Consistent with previous applications of reporter gene knock-in in human cells via NHEJ-CRISPR/Cas9 [15
], we found minimal evidence for indels at the junction site of insertion. No vector DNA was found in the recombinant viruses. Because the indels occurred within the bait sequence, the open reading frame of the inserted expression cassette was not affected. As expected, gene expression from the knock-in cassette was not impacted by orientation of insertion.

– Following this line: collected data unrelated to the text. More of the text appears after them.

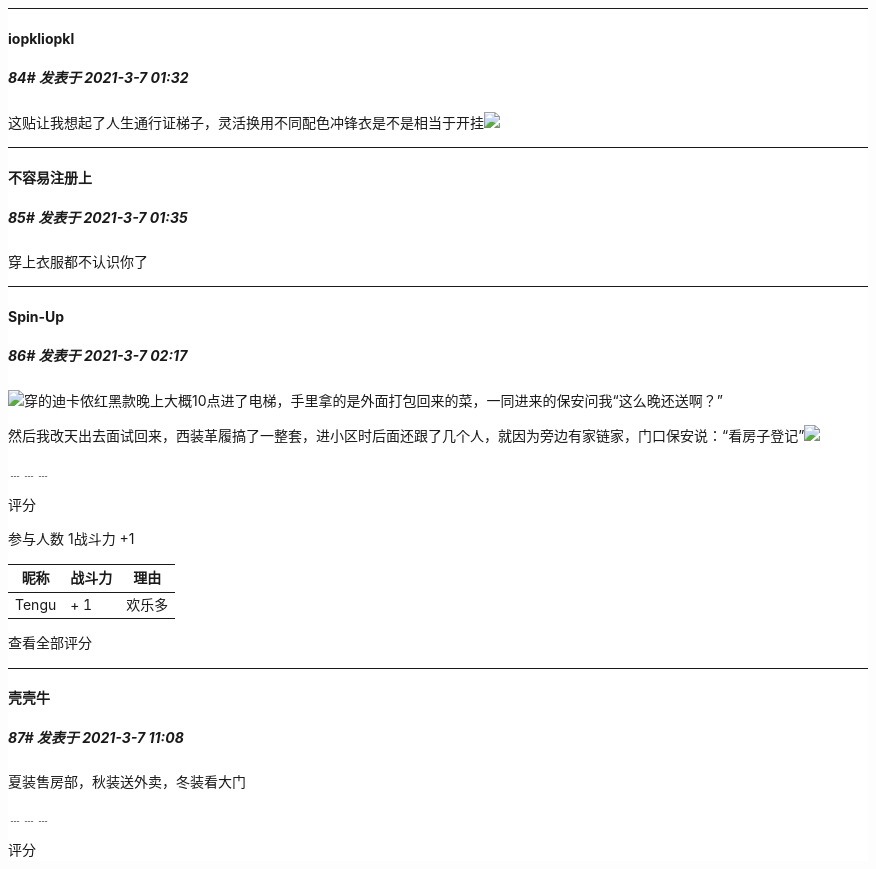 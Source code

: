 
-----

####  iopkliopkl  
##### 84#       发表于 2021-3-7 01:32


这贴让我想起了人生通行证梯子，灵活换用不同配色冲锋衣是不是相当于开挂<img src="https://static.saraba1st.com/image/smiley/face2017/067.png" referrerpolicy="no-referrer">


-----

####  不容易注册上  
##### 85#       发表于 2021-3-7 01:35


穿上衣服都不认识你了


-----

####  Spin-Up  
##### 86#       发表于 2021-3-7 02:17


<img src="https://static.saraba1st.com/image/smiley/face2017/001.png" referrerpolicy="no-referrer">穿的迪卡侬红黑款晚上大概10点进了电梯，手里拿的是外面打包回来的菜，一同进来的保安问我“这么晚还送啊？”


然后我改天出去面试回来，西装革履搞了一整套，进小区时后面还跟了几个人，就因为旁边有家链家，门口保安说：“看房子登记”<img src="https://static.saraba1st.com/image/smiley/face2017/121.png" referrerpolicy="no-referrer">


﹍﹍﹍

评分


 参与人数 1战斗力 +1

|昵称|战斗力|理由|
|----|---|---|
| Tengu| + 1|欢乐多|


查看全部评分


-----

####  壳壳牛  
##### 87#       发表于 2021-3-7 11:08


夏装售房部，秋装送外卖，冬装看大门


﹍﹍﹍

评分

In agreement with the study by Bi et al., we found the highest knock-in efficiency happened at 24 h rather than 6 h post-transfection [12
]. This is probably linked to the peak time for the expression of heterologous genes post-plasmid transfection. As the virus dose increased the knock-in efficiency dropped, likely due to excessive quantities of viral genomes entering the cells.
GFP expression cassette knock-in between the UL26 and UL27 intergenic region did not alter plaque size and the growth kinetics of DEV. This is in line with previous studies showing that H5HA insertion did not affect the growth property of DEV [3
]. However, plaques appeared relatively smaller and growth was markedly delayed when H5HA expression cassette was inserted. We speculate that this might be due to an influenza strain-specific effect or over expression of HA antigen. Alternatively, smaller plaque size may reflect the fact that different promoter and terminator elements were used in this study as compared to previous publications [3
]. Potential implications of slower replication of recombinant DEV-HA on the vaccine efficiency warrant further research.
To conclude, our study demonstrated that NHEJ-CRISPR/Cas9 system together with Cre-Lox is a powerful and speedy technology in recombinant vaccine development.